Re: Changelog cleanup.policy and segment.bytes in 0.8.0

Posted by Jon Bringhurst <jb...@linkedin.com.INVALID>.
Hey Zach,

That's correct. You probably want to look into the following topic-level configs:

cleanup.policy
min.cleanable.dirty.ratio
segment.ms
segment.bytes (we usually use the default value)
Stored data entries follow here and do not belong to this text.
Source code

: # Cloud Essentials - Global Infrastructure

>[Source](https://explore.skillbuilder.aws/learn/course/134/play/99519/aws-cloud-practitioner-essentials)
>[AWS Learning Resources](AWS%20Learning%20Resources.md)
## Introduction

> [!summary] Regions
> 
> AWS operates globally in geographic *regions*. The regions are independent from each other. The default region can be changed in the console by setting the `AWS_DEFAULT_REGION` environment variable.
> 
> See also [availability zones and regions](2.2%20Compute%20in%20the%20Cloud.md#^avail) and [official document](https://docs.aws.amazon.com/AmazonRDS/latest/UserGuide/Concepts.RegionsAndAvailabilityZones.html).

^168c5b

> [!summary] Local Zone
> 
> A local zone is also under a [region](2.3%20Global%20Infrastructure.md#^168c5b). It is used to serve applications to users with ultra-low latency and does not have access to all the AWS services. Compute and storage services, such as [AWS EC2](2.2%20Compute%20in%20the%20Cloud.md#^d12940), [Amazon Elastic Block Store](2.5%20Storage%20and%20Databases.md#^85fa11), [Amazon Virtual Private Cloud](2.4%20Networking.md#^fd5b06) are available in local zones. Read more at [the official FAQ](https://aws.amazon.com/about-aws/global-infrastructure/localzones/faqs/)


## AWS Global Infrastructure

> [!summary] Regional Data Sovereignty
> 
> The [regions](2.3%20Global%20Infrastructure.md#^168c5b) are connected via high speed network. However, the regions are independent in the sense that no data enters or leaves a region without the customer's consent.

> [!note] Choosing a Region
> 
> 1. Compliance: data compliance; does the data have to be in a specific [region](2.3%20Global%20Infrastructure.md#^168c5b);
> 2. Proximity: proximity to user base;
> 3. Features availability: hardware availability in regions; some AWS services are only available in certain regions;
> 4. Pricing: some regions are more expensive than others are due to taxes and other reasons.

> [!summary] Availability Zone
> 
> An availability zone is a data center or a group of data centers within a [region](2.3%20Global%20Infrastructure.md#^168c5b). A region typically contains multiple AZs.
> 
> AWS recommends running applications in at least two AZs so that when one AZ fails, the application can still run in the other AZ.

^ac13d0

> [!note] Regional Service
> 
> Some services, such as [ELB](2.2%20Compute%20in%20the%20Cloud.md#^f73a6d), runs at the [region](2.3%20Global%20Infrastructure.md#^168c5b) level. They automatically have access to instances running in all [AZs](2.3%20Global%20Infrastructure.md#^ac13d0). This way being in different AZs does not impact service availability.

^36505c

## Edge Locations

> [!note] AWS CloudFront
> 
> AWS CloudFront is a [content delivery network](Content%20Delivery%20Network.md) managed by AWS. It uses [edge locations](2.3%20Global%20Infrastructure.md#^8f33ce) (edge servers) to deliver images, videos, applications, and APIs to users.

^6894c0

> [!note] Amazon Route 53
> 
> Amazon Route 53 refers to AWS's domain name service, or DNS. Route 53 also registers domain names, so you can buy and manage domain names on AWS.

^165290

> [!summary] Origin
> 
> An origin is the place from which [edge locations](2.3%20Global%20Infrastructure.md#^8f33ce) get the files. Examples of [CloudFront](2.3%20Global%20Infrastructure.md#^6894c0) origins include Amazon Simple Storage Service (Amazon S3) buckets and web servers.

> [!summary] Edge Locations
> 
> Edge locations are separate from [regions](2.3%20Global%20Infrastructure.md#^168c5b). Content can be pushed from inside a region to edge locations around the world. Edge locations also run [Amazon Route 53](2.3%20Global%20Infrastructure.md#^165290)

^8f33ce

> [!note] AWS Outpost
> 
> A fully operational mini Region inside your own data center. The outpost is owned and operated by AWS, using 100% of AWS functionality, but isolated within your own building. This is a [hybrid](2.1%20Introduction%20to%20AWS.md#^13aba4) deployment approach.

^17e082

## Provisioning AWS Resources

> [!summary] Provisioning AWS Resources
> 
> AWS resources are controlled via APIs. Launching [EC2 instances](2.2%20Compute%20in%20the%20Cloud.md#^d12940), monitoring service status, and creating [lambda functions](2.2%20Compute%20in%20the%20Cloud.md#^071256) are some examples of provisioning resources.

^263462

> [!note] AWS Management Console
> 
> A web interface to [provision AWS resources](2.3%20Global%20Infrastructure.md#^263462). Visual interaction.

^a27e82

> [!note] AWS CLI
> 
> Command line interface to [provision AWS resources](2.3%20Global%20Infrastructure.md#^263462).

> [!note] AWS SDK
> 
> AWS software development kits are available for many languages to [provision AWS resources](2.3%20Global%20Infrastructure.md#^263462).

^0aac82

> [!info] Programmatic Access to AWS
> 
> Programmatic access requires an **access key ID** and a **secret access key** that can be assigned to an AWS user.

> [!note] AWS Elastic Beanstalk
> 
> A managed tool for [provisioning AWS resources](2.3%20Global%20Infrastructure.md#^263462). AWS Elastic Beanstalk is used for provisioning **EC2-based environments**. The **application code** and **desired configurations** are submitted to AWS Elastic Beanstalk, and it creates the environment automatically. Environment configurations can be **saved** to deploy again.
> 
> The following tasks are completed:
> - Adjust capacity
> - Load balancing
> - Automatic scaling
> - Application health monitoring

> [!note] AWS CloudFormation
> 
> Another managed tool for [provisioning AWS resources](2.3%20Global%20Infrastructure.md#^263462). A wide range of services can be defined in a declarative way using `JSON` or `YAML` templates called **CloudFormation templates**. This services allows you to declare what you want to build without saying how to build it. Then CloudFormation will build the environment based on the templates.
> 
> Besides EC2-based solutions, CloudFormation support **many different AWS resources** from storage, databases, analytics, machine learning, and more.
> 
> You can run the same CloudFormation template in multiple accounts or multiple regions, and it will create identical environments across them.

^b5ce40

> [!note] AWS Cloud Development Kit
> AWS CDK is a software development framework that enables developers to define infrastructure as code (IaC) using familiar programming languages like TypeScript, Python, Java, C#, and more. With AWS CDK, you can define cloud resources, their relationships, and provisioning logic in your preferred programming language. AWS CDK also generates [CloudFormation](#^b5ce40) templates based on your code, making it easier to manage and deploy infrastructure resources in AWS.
Also, here's some broker configs of interest that you might want to tweak (along with the settings we usually use... YMMV):

log.cleaner.enable
log.cleaner.io.buffer.load.factor (0.9)
log.cleaner.io.buffer.size (524288)
log.cleaner.backoff.ms (30000)
log.cleaner.dedupe.buffer.size (524288000)
log.cleaner.io.max.bytes.per.second (1000000000000.0)
log.cleaner.delete.retention.ms (86400000)
log.cleaner.min.cleanable.ratio (0.5)
log.cleaner.threads (1)

On a side note, sometimes it's nice to set min.cleanable.dirty.ratio to 0.01, then view the files on disk to make sure things are working.

-Jon

On Jan 26, 2015, at 2:42 PM, Zach Cox <zc...@gmail.com> wrote:

> Hi - in Samza 0.8.0 it seems that the Kafka topic created for a key-value
> store changelog does not have compaction enabled, as described in this jira:
> 
> https://issues.apache.org/jira/browse/SAMZA-226
> 
> If Samza creates this changelog topic, am I correct that we then later need
> to run something like this to enable compaction (and smaller segment size)?
> 
> bin/kafka-topics.sh --zookeeper whatever:2181/kafka --topic
> "the-changelog-topic" --alter --config cleanup.policy=compact --config
> segment.bytes=1000000
> 
> Thanks,
> Zach